Allora andranno errando da un mare all'altro
e vagheranno da settentrione a oriente,
per cercare la parola del Signore,
ma non la troveranno.
In quel giorno appassiranno le fanciulle
e i giovani per la sete" (Amos 8,11-13)
Questa è forse la canzone più famosa di Francesco Guccini ed anche la più
rappresentativa di un sentimento molto diffuso tra i giovani italiani alla
fine degli anni sessanta.
Il movimento hippy e la protesta studentesca avevano portato anche in Italia
la consapevolezza che era necessario un cambiamento del mondo, della
società, dell'uomo, che era giunto "il momento di negare tutto ciò che è
falsità". La civiltà che stava davanti ai giovani era una civiltà piena di
contraddizioni: davanti a ideali formalmente proclamati stava lo spettacolo
di un mondo pieno di ipocrisie e di meschinità. Il "dio" di quella società
era morto, non convinceva più nessuno, se non chi cercava un "perbenismo
interessato". Era giunto il momento di cercare un "dio risorto" dentro
ideali nuovi, dentro la novità di "ciò in cui crediamo e vogliamo", dentro
"il mondo che faremo"...
E' evidente qui il riferimento al Dio cristiano, alla persona di Cristo
stesso; ma è anche evidente che si tratta di un riferimento equivoco: la
resurrezione di Cristo più che un fatto storico, un avvenimento reale, è
vista qui come un qualcosa di ideale, simbolico, trasfigurato in un
umanitarismo universale.
Non è da escludere che tutto ciò abbia alla radice un desiderio sincero di
riscoperta del cristianesimo, ma non c'è dubbio che manca la capacità o la
possibilità di capire che cosa sia veramente questo cristianesimo da
riscoprire. Insomma, qui protagonista più che un chiaro ideale cristiano è
l'utopia, cioè una proiezione verso un futuro radioso realizzato con le
proprie forze. E ciò che è accaduto dalla fine degli anni sessanta in poi
mostra chiaramente come un'utopia non solo non sia la risposta vera alle
domande dei giovani, ma li conduca sulle strade della violenza e della
delusione, quelle stesse da cui la canzone, descrivendole, prende le mosse.

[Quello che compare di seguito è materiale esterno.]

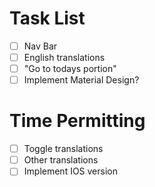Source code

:# Task List

- [ ] Nav Bar
- [ ] English translations
- [ ] "Go to todays portion"
- [ ] Implement Material Design?

# Time Permitting
- [ ] Toggle translations
- [ ] Other translations
- [ ] Implement IOS version
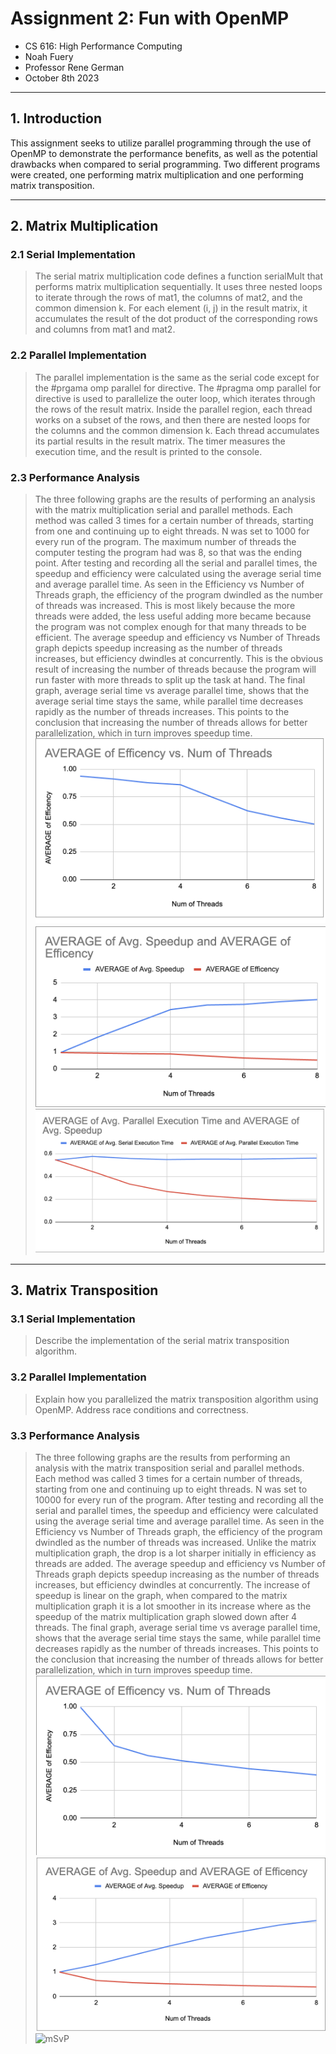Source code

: # Assignment 2: Fun with OpenMP
* CS 616: High Performance Computing
* Noah Fuery
* Professor Rene German
* October 8th 2023

----------------
## 1. Introduction
This assignment seeks to utilize parallel programming through the use of OpenMP to demonstrate the performance benefits, as well as the potential drawbacks when compared to serial programming. Two different programs were created, one performing matrix multiplication and one performing matrix transposition.

-------------------------
## 2. Matrix Multiplication
### 2.1 Serial Implementation
   > The serial matrix multiplication code defines a function serialMult that performs matrix multiplication sequentially. It uses three nested loops to iterate through the rows of mat1, the columns of mat2, and the common dimension k. For each element (i, j) in the result matrix, it accumulates the result of the dot product of the corresponding rows and columns from mat1 and mat2.

### 2.2 Parallel Implementation
   > The parallel implementation is the same as the serial code except for the #prgama omp parallel for directive. The #pragma omp parallel for directive is used to parallelize the outer loop, which iterates through the rows of the result matrix. Inside the parallel region, each thread works on a subset of the rows, and then there are nested loops for the columns and the common dimension k. Each thread accumulates its partial results in the result matrix. The timer measures the execution time, and the result is printed to the console.

### 2.3 Performance Analysis
   > The three following graphs are the results of performing an analysis with the matrix multiplication serial and parallel methods. Each method was called 3 times for a certain number of threads, starting from one and continuing up to eight threads. N was set to 1000 for every run of the program. The maximum number of threads the computer testing the program had was 8, so that was the ending point. After testing and recording all the serial and parallel times, the speedup and efficiency were calculated using the average serial time and average parallel time. As seen in the Efficiency vs Number of Threads graph, the efficiency of the program dwindled as the number of threads was increased. This is most likely because the more threads were added, the less useful adding more became because the program was not complex enough for that many threads to be efficient. The average speedup and efficiency vs Number of Threads graph depicts speedup increasing as the number of threads increases, but efficiency dwindles at concurrently. This is the obvious result of increasing the number of threads because the program will run faster with more threads to split up the task at hand. The final graph, average serial time vs average parallel time, shows that the average serial time stays the same, while parallel time decreases rapidly as the number of threads increases. This points to the conclusion that increasing the number of threads allows for better parallelization, which in turn improves speedup time.
![Threads vs Efficiency](Assets/multThreadsvsEff.png)
![mSUPandEFF](Assets/multSpeedUpandEffi.png)
![mSvP](Assets/multSeriesvsParallel.png)

-------------------------
## 3. Matrix Transposition
### 3.1 Serial Implementation
   > Describe the implementation of the serial matrix transposition algorithm.

### 3.2 Parallel Implementation
   > Explain how you parallelized the matrix transposition algorithm using OpenMP. Address race conditions and correctness.

### 3.3 Performance Analysis
   > The three following graphs are the results from performing an analysis with the matrix transposition serial and parallel methods. Each method was called 3 times for a certain number of threads, starting from one and continuing up to eight threads. N was set to 10000 for every run of the program. After testing and recording all the serial and parallel times, the speedup and efficiency were calculated using the average serial time and average parallel time. As seen in the Efficiency vs Number of Threads graph, the efficiency of the program dwindled as the number of threads was increased. Unlike the matrix multiplication graph, the drop is a lot sharper initially in efficiency as threads are added. The average speedup and efficiency vs Number of Threads graph depicts speedup increasing as the number of threads increases, but efficiency dwindles at concurrently. The increase of speedup is linear on the graph, when compared to the matrix multiplication graph it is a lot smoother in its increase where as the speedup of the matrix multiplication graph slowed down after 4 threads. The final graph, average serial time vs average parallel time, shows that the average serial time stays the same, while parallel time decreases rapidly as the number of threads increases. This points to the conclusion that increasing the number of threads allows for better parallelization, which in turn improves speedup time.
![Threads vs Efficiency](Assets/transThreadsvsEff.png)
![mSUPandEFF](Assets/transSpeedUpandEff.png)
![mSvP](Assets/transSeriesvsParallel.png)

Ciò che comunque fa pensare in questa canzone è che una società non può
censurare le domande di verità e di felicità dell'uomo: esse sono destinate
a riemergere continuamente, specialmente nella coscienza dei giovani. Come
ha scritto acutamente Joseph Ratzinger "una società agnostica è malinconica
per essenza, un luogo della disperazione" (Joseph Ratzinger, Guardare
Cristo, ed. Jaca Book, p. 62).
Eppure la censura delle domande ultime e l'agnosticismo sono stati e
continuano ad essere quasi una legge nei criteri educativi delle nostre
società. Basti citare qui due esempi emblematici.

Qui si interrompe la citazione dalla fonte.